Extracted information:
=== Begin Enclosure ===

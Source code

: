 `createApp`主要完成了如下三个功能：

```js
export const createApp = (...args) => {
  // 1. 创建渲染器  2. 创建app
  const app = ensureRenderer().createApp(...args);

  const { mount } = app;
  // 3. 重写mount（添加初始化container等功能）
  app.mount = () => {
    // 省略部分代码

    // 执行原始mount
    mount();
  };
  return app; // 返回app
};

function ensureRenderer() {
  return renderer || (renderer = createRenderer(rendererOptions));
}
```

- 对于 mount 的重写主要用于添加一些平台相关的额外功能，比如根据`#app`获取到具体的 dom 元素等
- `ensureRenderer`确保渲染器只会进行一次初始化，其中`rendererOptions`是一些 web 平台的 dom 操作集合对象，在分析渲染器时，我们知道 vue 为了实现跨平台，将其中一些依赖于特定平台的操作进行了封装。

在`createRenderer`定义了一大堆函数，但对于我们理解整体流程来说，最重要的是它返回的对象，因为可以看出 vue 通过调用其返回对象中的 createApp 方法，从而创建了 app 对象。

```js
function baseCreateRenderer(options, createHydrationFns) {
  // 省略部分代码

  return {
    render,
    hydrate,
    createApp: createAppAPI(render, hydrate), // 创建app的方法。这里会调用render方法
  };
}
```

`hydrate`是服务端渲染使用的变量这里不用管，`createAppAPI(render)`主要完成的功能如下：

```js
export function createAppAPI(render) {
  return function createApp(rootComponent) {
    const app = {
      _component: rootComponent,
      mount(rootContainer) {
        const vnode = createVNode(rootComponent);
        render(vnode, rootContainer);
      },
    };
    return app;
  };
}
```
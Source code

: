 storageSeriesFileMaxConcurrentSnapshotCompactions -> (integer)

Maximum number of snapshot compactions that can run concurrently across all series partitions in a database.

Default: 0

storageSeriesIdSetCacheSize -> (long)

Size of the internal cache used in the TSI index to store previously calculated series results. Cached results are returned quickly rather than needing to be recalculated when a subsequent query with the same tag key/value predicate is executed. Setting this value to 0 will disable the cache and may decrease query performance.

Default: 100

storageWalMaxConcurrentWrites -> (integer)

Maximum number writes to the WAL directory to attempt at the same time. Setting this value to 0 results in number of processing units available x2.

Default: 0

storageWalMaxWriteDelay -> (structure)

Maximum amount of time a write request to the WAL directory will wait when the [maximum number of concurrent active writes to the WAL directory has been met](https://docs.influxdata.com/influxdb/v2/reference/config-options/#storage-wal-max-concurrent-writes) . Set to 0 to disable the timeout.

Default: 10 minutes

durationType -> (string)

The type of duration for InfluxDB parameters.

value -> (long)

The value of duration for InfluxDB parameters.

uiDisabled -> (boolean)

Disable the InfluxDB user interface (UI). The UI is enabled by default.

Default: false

=== End Enclosure ===

Exercise aim:
Set every line of the data down again, word for word.

Reply to the task:
Source code

: `createApp`主要完成了如下三个功能：

```js
export const createApp = (...args) => {
  // 1. 创建渲染器  2. 创建app
  const app = ensureRenderer().createApp(...args);

  const { mount } = app;
  // 3. 重写mount（添加初始化container等功能）
  app.mount = () => {
    // 省略部分代码

    // 执行原始mount
    mount();
  };
  return app; // 返回app
};

function ensureRenderer() {
  return renderer || (renderer = createRenderer(rendererOptions));
}
```

- 对于 mount 的重写主要用于添加一些平台相关的额外功能，比如根据`#app`获取到具体的 dom 元素等
- `ensureRenderer`确保渲染器只会进行一次初始化，其中`rendererOptions`是一些 web 平台的 dom 操作集合对象，在分析渲染器时，我们知道 vue 为了实现跨平台，将其中一些依赖于特定平台的操作进行了封装。

在`createRenderer`定义了一大堆函数，但对于我们理解整体流程来说，最重要的是它返回的对象，因为可以看出 vue 通过调用其返回对象中的 createApp 方法，从而创建了 app 对象。

```js
function baseCreateRenderer(options, createHydrationFns) {
  // 省略部分代码

  return {
    render,
    hydrate,
    createApp: createAppAPI(render, hydrate), // 创建app的方法。这里会调用render方法
  };
}
```

`hydrate`是服务端渲染使用的变量这里不用管，`createAppAPI(render)`主要完成的功能如下：

```js
export function createAppAPI(render) {
  return function createApp(rootComponent) {
    const app = {
      _component: rootComponent,
      mount(rootContainer) {
        const vnode = createVNode(rootComponent);
        render(vnode, rootContainer);
      },
    };
    return app;
  };
}
```
Source code

: storageSeriesFileMaxConcurrentSnapshotCompactions -> (integer)

Maximum number of snapshot compactions that can run concurrently across all series partitions in a database.

Default: 0

storageSeriesIdSetCacheSize -> (long)

Size of the internal cache used in the TSI index to store previously calculated series results. Cached results are returned quickly rather than needing to be recalculated when a subsequent query with the same tag key/value predicate is executed. Setting this value to 0 will disable the cache and may decrease query performance.

Default: 100

storageWalMaxConcurrentWrites -> (integer)

Maximum number writes to the WAL directory to attempt at the same time. Setting this value to 0 results in number of processing units available x2.

Default: 0

storageWalMaxWriteDelay -> (structure)

Maximum amount of time a write request to the WAL directory will wait when the [maximum number of concurrent active writes to the WAL directory has been met](https://docs.influxdata.com/influxdb/v2/reference/config-options/#storage-wal-max-concurrent-writes) . Set to 0 to disable the timeout.

Default: 10 minutes

durationType -> (string)

The type of duration for InfluxDB parameters.

value -> (long)

The value of duration for InfluxDB parameters.

uiDisabled -> (boolean)

Disable the InfluxDB user interface (UI). The UI is enabled by default.

Default: false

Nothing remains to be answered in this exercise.